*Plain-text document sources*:
• • • • • • •

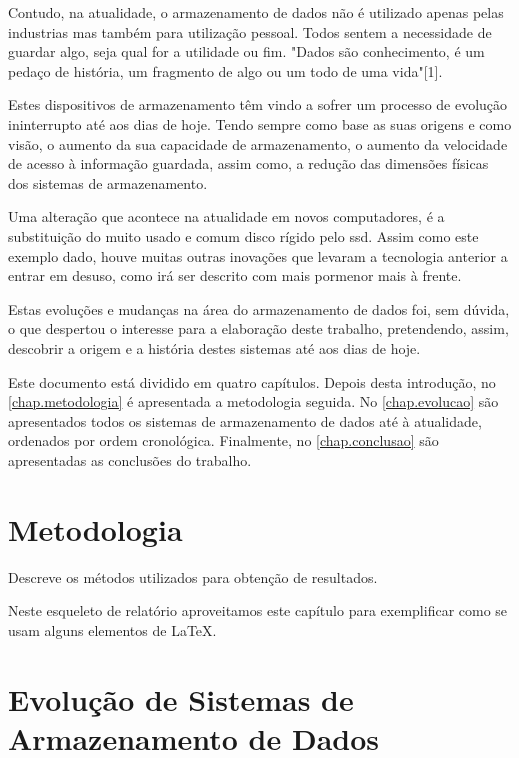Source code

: \documentclass{report}
\begin{document}
	Contudo, na atualidade, o armazenamento de dados não é utilizado apenas pelas industrias mas também para utilização pessoal. Todos sentem a necessidade de guardar algo, seja qual for a utilidade ou fim. "Dados são conhecimento, é um pedaço de história, um fragmento de algo ou um todo de uma vida"[1].
\vspace{1mm}
	
	Estes dispositivos de armazenamento têm vindo a sofrer um processo de evolução ininterrupto até aos dias de hoje. Tendo sempre como base as suas origens e como visão, o aumento da sua capacidade de armazenamento, o aumento da velocidade de acesso à informação guardada, assim como, a redução das dimensões físicas dos sistemas de armazenamento.
\vspace{1mm}
	
	Uma alteração que acontece na atualidade em novos computadores, é a substituição do muito usado e comum disco rígido pelo \ac{ssd}. Assim como este exemplo dado, houve muitas outras inovações que levaram a tecnologia anterior a entrar em desuso, como irá ser descrito com mais pormenor mais à frente.
\vspace{2mm}

	Estas evoluções e mudanças na área do armazenamento de dados foi, sem dúvida, o que despertou o interesse para a elaboração deste trabalho, pretendendo, assim, descobrir a origem e a história destes sistemas até aos dias de hoje.
\vspace{2mm}


Este documento está dividido em quatro capítulos.
Depois desta introdução, no \autoref{chap.metodologia} é apresentada a metodologia seguida.
	No \autoref{chap.evolucao} são apresentados todos os sistemas de armazenamento de dados até à atualidade, ordenados por ordem cronológica. 
	Finalmente, no \autoref{chap.conclusao} são apresentadas
as conclusões do trabalho.

\chapter{Metodologia}
\label{chap.metodologia}
Descreve os métodos utilizados para obtenção de resultados.

Neste esqueleto de relatório aproveitamos este capítulo para exemplificar
como se usam alguns elementos de {\LaTeX}.

\newpage

\chapter{Evolução de Sistemas de Armazenamento de Dados}
\label{chap.evolucao}
\end{document}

• • • • • • •

*Exercise instructions*:
Copy every line of the data exactly as written, excluding the pictures.

*Answer for the task*:
Source code

: \documentclass{report}
\begin{document}
	Contudo, na atualidade, o armazenamento de dados não é utilizado apenas pelas industrias mas também para utilização pessoal. Todos sentem a necessidade de guardar algo, seja qual for a utilidade ou fim. "Dados são conhecimento, é um pedaço de história, um fragmento de algo ou um todo de uma vida"[1].
\vspace{1mm}
	
	Estes dispositivos de armazenamento têm vindo a sofrer um processo de evolução ininterrupto até aos dias de hoje. Tendo sempre como base as suas origens e como visão, o aumento da sua capacidade de armazenamento, o aumento da velocidade de acesso à informação guardada, assim como, a redução das dimensões físicas dos sistemas de armazenamento.
\vspace{1mm}
	
	Uma alteração que acontece na atualidade em novos computadores, é a substituição do muito usado e comum disco rígido pelo \ac{ssd}. Assim como este exemplo dado, houve muitas outras inovações que levaram a tecnologia anterior a entrar em desuso, como irá ser descrito com mais pormenor mais à frente.
\vspace{2mm}

	Estas evoluções e mudanças na área do armazenamento de dados foi, sem dúvida, o que despertou o interesse para a elaboração deste trabalho, pretendendo, assim, descobrir a origem e a história destes sistemas até aos dias de hoje.
\vspace{2mm}


Este documento está dividido em quatro capítulos.
Depois desta introdução, no \autoref{chap.metodologia} é apresentada a metodologia seguida.
	No \autoref{chap.evolucao} são apresentados todos os sistemas de armazenamento de dados até à atualidade, ordenados por ordem cronológica. 
	Finalmente, no \autoref{chap.conclusao} são apresentadas
as conclusões do trabalho.

\chapter{Metodologia}
\label{chap.metodologia}
Descreve os métodos utilizados para obtenção de resultados.

Neste esqueleto de relatório aproveitamos este capítulo para exemplificar
como se usam alguns elementos de {\LaTeX}.

\newpage

\chapter{Evolução de Sistemas de Armazenamento de Dados}
\label{chap.evolucao}
\end{document}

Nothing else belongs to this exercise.